Yeesh. She made me frustrated just reading. Those questions would have made me cross eyed! Especially the repeated questions I've already answered! Do I feel misunderstood? Well I am certainly beginning to!

To me it sounds like you two were on totally separate pages. You wanted her to respond, to engage, and instead she kept redirecting back to you. There are certainly times when that's useful. This just doesn't sound like one of them!

I do wonder how the session might have gone differently if you'd been able to pop up & -if not reorganize her office!- been able to burn off the excess energy with a quick walk to shake off the excess energy, or taken the therapy itself on the move.

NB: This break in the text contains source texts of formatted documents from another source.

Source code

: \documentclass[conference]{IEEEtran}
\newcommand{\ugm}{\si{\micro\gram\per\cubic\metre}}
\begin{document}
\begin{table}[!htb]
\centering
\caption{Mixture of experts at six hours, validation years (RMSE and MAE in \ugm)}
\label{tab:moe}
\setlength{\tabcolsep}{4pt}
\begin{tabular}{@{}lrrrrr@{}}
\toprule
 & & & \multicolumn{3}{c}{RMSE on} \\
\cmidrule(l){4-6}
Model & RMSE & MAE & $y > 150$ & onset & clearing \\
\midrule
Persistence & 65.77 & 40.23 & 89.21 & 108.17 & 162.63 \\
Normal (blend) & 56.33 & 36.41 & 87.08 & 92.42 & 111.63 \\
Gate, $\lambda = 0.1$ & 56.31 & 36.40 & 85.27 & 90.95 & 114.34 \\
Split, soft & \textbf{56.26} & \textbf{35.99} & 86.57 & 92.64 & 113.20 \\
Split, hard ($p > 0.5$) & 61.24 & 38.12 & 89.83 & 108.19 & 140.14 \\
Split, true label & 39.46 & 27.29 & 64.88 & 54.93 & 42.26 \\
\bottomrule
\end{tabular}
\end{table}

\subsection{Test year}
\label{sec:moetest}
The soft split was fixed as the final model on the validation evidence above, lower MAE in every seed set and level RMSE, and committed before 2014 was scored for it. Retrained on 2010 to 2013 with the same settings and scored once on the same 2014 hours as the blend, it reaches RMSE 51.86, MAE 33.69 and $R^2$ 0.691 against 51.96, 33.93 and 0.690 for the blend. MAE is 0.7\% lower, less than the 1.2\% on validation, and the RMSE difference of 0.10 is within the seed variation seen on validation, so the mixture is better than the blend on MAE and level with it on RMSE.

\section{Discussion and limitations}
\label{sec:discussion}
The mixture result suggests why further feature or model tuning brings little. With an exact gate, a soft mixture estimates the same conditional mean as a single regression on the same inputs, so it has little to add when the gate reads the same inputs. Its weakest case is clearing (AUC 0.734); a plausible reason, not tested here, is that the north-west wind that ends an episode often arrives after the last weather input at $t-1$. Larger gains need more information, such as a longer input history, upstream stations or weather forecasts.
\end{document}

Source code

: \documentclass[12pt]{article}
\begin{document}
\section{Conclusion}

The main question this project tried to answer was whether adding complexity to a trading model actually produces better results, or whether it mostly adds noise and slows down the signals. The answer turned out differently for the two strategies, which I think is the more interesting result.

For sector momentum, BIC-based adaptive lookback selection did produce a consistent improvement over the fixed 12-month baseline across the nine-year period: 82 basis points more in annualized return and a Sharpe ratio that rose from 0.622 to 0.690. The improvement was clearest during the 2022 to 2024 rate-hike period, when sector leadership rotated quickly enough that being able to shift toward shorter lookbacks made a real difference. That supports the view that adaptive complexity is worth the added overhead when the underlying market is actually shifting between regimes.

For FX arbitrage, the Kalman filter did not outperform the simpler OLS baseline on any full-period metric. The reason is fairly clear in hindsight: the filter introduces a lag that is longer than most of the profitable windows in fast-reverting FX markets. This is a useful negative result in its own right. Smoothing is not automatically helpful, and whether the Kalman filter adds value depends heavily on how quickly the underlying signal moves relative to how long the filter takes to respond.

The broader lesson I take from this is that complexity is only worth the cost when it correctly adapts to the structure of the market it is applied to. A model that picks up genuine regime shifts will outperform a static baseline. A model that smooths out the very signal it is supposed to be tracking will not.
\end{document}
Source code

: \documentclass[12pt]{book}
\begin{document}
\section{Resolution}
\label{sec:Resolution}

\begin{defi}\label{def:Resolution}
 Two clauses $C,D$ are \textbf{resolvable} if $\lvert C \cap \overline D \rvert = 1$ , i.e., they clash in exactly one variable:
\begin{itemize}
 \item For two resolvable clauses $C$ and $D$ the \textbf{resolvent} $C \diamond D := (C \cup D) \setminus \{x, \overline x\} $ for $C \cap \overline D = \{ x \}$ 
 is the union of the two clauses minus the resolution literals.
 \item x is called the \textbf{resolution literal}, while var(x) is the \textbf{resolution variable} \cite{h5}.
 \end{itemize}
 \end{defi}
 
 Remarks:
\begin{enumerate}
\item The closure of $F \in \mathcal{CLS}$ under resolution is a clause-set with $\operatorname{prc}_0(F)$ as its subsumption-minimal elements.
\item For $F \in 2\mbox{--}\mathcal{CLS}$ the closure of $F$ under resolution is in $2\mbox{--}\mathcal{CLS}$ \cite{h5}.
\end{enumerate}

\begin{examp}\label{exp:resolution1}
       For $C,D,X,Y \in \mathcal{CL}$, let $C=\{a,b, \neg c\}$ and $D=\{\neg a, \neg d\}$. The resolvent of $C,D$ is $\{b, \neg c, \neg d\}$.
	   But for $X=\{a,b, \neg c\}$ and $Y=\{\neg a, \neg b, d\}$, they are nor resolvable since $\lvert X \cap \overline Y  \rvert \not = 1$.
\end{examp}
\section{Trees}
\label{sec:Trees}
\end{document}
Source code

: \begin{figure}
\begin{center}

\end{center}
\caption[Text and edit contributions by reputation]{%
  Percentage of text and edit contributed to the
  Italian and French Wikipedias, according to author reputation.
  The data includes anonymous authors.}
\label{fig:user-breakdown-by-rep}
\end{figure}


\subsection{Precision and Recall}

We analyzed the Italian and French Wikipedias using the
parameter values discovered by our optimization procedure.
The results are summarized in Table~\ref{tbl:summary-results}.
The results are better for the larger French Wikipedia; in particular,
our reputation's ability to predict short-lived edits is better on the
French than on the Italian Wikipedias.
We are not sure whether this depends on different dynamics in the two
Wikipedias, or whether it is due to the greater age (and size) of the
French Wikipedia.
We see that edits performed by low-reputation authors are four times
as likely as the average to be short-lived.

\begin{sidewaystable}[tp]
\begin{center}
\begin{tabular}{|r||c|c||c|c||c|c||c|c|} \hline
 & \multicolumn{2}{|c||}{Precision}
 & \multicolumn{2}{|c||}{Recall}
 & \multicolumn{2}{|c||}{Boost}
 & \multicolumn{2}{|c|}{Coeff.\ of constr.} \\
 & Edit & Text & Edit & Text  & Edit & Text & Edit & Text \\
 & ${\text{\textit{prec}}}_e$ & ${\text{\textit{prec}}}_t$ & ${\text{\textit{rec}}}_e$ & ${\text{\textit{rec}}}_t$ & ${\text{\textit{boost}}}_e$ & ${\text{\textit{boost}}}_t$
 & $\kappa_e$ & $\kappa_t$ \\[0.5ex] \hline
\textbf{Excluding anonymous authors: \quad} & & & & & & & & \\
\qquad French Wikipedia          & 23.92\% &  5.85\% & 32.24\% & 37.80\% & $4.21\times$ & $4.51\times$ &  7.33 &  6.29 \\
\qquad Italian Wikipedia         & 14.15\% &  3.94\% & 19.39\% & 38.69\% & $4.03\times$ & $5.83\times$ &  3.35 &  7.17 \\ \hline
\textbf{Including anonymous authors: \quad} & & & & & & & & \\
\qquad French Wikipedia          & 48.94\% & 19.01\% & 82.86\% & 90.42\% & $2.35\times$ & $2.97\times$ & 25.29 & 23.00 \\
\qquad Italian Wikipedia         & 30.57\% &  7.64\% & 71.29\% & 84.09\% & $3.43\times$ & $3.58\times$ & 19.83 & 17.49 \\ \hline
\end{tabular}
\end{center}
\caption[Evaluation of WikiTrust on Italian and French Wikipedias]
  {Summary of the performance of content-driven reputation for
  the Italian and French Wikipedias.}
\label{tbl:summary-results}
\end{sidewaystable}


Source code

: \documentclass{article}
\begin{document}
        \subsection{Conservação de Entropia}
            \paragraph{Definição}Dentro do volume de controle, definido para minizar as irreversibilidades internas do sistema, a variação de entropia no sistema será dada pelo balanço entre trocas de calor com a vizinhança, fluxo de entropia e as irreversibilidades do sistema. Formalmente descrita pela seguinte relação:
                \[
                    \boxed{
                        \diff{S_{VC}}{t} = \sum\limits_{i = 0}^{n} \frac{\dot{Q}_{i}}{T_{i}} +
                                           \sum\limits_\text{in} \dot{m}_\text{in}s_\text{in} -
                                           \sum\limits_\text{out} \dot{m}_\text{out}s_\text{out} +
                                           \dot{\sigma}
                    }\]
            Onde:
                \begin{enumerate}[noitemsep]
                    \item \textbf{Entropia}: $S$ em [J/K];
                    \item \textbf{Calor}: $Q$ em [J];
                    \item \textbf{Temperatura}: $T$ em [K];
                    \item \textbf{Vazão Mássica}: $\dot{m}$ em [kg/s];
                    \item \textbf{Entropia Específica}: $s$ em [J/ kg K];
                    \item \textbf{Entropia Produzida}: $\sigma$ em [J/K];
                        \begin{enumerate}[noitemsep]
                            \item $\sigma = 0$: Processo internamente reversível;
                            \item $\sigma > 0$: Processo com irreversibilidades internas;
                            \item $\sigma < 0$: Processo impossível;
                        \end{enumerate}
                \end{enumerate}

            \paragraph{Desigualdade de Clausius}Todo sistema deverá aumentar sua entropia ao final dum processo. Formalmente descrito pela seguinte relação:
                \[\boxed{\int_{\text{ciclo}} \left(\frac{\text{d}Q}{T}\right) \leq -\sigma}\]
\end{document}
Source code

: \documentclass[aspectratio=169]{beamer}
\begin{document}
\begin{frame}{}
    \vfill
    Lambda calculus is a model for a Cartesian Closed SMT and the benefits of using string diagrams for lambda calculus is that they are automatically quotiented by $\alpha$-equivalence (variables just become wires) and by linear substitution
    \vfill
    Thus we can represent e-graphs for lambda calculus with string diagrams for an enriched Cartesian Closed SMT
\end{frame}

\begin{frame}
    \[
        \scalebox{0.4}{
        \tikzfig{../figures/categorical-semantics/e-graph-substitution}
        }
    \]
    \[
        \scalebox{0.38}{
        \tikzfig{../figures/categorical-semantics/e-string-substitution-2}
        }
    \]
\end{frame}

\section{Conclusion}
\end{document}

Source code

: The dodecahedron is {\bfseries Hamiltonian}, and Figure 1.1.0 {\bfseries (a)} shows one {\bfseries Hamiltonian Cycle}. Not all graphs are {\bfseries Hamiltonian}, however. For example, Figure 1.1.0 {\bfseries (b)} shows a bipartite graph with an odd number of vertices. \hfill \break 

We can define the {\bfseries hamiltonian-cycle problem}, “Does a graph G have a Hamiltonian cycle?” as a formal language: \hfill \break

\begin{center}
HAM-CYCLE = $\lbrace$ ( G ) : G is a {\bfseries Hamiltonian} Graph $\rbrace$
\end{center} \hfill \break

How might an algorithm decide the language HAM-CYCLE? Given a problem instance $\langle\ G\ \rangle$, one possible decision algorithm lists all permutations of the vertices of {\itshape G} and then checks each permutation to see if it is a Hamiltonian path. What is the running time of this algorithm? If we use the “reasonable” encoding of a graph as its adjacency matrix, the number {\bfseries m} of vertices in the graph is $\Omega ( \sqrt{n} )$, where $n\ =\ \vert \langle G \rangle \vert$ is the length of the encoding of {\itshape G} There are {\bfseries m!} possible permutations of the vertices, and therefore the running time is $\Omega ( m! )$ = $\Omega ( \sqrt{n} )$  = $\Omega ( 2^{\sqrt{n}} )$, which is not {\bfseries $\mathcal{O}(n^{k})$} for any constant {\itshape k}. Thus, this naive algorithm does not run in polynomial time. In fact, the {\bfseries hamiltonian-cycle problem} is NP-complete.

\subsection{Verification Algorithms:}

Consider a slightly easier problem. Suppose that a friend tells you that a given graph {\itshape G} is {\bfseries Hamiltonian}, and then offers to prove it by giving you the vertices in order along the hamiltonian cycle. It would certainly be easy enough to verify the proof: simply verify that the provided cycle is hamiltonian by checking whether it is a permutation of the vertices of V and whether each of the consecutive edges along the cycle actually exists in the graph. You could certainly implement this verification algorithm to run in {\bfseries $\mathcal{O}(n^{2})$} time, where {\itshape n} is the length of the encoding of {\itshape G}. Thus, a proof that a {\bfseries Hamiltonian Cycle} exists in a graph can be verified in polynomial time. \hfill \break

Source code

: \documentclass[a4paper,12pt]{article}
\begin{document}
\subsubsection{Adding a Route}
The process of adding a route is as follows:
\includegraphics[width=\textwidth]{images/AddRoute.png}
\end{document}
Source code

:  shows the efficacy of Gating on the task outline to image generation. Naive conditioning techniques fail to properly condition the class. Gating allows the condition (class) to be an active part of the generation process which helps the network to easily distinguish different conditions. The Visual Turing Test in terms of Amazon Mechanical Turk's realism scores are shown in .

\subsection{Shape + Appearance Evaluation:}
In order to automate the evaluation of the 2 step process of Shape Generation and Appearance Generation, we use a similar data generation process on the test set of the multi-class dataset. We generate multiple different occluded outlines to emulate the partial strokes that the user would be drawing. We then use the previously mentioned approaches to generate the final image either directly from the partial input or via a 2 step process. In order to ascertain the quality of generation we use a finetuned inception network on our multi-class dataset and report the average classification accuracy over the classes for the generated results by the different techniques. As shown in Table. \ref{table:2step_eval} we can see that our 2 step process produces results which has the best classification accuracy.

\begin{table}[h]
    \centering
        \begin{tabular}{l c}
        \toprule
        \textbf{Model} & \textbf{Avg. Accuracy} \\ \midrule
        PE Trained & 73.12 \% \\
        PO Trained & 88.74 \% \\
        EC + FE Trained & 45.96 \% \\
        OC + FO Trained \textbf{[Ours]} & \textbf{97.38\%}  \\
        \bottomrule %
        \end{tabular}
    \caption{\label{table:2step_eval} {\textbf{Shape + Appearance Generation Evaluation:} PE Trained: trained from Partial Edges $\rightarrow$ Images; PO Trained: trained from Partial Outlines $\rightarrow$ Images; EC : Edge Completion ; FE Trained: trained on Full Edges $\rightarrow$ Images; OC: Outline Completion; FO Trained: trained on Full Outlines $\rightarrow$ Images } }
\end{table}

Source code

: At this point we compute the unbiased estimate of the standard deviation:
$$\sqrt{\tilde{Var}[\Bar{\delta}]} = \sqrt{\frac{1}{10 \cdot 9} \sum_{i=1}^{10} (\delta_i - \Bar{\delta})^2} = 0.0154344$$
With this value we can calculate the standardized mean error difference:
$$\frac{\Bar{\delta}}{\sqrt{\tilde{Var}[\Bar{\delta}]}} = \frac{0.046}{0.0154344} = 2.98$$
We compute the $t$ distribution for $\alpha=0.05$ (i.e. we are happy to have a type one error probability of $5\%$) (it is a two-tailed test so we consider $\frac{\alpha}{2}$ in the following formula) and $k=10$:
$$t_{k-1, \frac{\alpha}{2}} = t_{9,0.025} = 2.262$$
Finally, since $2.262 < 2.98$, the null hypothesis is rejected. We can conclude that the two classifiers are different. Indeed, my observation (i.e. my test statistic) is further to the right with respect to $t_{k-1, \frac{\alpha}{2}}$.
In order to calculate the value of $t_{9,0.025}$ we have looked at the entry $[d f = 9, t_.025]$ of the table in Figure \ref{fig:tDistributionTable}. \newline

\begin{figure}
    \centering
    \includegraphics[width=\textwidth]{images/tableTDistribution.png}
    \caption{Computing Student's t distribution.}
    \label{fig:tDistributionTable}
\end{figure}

Coming up out of fog I often have a sudden burst of energy. Its part if what pulls me present. And I've learned in my own life, it's a brief little window that I need to take advantage of. Okay. I'm here now! What to do? I need to do something that keeps me here. Sitting with it? Snort. Is a fast path to either an anxiety attack, or slipping right back down into the fog as it slips away and dissipates. I've got a little bit of oomph. Okay! Let's use this! Let's get doing! Hell yeah! :D It's the part of grounding that cements me here, in a good way, and I'm not really grounded until it happens. Grounded... And then centered. Grounded is here, centered is me.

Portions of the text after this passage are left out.